Конечно, для всех нас, кто жил в 70–80-е годы прошлого века и кто читал поэзию, имя Юрия Кузнецова было вполне достойно оценено – и читателями, и критиками. Один Кожинов чего стоит.
В наше время поэзия вообще за гранью оценок. Это мало кому интересно.
Хорошо ещё, что у Кузнецова есть верные поклонники его творчества, которые ежегодно проводят посвящённую ему конференцию, есть молодой и серьёзный исследователь Евгений Богачков. Когда-нибудь всё более-менее встанет на свои места и новые поколения тоже откроют для себя прекрасного поэта Юрия Кузнецова.
поэт:
– «Болящий дух врачует песнопенье», – в своё время написал Баратынский. Как я думаю, «песнопенья» Кузнецова ни болящий, ни здоровый дух не врачуют. Напротив, они его настораживают, тревожат, пугают. И это хорошо. Но большинство людей, привычных к бытовому и душевному комфорту, к стихам Ю.П. Кузнецова относятся если не враждебно, то равнодушно.
Его поэтические образы, как камни в болото, летят в душу обывателя. Разумеется, поэт не ставил перед собой такой цели. Это происходит стихийно. А уж откуда берутся такие образы – тайна, разгадать которую до конца невозможно, так же как дать единственно неоспоримое определение Поэзии.
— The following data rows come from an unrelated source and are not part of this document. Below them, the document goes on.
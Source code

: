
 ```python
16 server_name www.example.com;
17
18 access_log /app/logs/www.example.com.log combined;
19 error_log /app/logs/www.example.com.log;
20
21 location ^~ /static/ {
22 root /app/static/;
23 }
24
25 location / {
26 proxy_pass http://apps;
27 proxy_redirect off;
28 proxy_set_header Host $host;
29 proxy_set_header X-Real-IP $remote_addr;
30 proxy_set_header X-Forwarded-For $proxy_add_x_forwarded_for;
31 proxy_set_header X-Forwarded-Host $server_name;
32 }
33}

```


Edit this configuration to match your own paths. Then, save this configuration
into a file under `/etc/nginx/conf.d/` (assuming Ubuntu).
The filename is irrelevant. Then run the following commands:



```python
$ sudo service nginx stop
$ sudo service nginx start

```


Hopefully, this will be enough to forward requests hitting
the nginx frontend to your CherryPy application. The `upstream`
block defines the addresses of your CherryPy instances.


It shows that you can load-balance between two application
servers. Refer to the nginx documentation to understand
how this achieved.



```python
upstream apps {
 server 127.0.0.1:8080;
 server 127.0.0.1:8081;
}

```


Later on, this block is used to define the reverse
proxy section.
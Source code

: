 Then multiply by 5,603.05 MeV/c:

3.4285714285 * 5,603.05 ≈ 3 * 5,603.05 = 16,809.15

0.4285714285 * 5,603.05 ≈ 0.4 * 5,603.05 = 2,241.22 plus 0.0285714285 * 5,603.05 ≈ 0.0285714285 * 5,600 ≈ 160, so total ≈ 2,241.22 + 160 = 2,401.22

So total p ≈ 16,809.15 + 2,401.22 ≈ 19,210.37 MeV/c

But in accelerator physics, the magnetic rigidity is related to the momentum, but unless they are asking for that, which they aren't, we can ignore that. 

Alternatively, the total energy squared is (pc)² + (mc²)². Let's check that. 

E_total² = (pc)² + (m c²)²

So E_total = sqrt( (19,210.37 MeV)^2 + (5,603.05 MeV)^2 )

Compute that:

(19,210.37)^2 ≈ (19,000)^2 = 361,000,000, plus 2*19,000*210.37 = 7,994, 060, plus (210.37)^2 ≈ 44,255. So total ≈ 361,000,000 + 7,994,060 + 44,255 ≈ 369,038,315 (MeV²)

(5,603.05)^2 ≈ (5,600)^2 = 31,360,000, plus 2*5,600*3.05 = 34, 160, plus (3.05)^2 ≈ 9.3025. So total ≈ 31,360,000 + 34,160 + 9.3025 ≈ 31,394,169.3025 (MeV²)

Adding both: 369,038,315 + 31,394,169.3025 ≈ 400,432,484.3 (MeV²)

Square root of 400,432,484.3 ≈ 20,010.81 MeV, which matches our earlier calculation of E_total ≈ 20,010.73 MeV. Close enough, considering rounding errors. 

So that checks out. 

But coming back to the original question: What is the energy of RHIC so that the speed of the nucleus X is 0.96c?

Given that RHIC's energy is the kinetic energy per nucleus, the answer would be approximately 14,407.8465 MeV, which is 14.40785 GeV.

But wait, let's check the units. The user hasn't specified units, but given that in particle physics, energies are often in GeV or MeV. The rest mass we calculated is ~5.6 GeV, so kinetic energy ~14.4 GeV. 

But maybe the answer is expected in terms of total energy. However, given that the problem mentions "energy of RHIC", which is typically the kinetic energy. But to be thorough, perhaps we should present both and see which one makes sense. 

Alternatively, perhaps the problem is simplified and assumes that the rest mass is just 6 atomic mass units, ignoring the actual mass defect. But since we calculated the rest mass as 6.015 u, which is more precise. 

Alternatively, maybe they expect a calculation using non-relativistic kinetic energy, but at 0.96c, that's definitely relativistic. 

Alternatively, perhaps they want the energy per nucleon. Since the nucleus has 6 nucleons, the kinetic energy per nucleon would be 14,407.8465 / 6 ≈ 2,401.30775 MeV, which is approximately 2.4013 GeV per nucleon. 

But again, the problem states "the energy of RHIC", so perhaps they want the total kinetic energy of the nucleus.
Кого из поэтов в России можно назвать «дооценённым»? Пушкина? Лермонтова? Некрасова? Рубцова? Тех поэтов, творчество которых проходят в средней школе? Если следовать такой логике, то Кузнецов, конечно же, недооценён.
Но есть и другая, на мой взгляд, причина недооценённости творчества Юрия Поликарповича. Его поэтика не просто выходит из общего ряда советских и российских поэтов. Она из него выпрыгивает. А всё необычное принимается медленно. Поэтому творчество Юрия Кузнецова не сможет быть популярным никогда. Большинство его стихов и все поэмы
останутся элитарными, поскольку духовный рост нашего общества прекратился, а когда начнётся Возрождение, одному Богу известно.
Ветер перемен
Светлой памяти Ю.П. Кузнецова
Сдул страну и не заметил,
Будто пыль стряхнул с колен,
Сильный ветер, злобный ветер,
Жуткий ветер перемен.
По развалинам порыскал
И поспать улёгся в ров;
Чем-то тёплым нас обрызгал
И солёным. Боже, кровь!..
Век грядущий дик и мрачен,
Как волчицы старой зев,
Но его мы одурачим,
Раньше срока умерев.
поэт:
– Юрия Кузнецова очень ценили при его жизни, причём даже поэты, которые не были ему близки идеологически, например Давид Самойлов. Мой муж защищал диплом на отделении критики Литературного института по творчеству Юрия Кузнецова, да и я любила его книгу «Край света – за первым углом». По просьбам студентов приглашала его читать стихи на нашем семинаре поэзии. И вообще тогда он был одним из лучших.
Но пришли иные времена, которые обесценили поэзию как таковую, в том числе и стихи Юрия Кузнецова. Хотя это несправедливо. А может быть, и пагубно для русской культуры.
Тайна его поэзии – в особом, одному ему свойственном мировидении: притом что он пишет регулярным классическим стихом с точными рифмами, ему удаётся создать особый образ мира, порой парадоксальный и никогда доселе не виданный. «В тени от облака мне выройте могилу», «Отдайте Гамлета славянам» – это запоминается и остаётся в сознании. Плюс, конечно, в его стихах есть мощный заряд внутренней энергии, которую несёт его слово, делая его влиятельным и даже заразительным: недаром можно говорить о влиянии поэзии Кузнецова и даже о его эпигонах. Это слово, сказанное поэтом «со властью».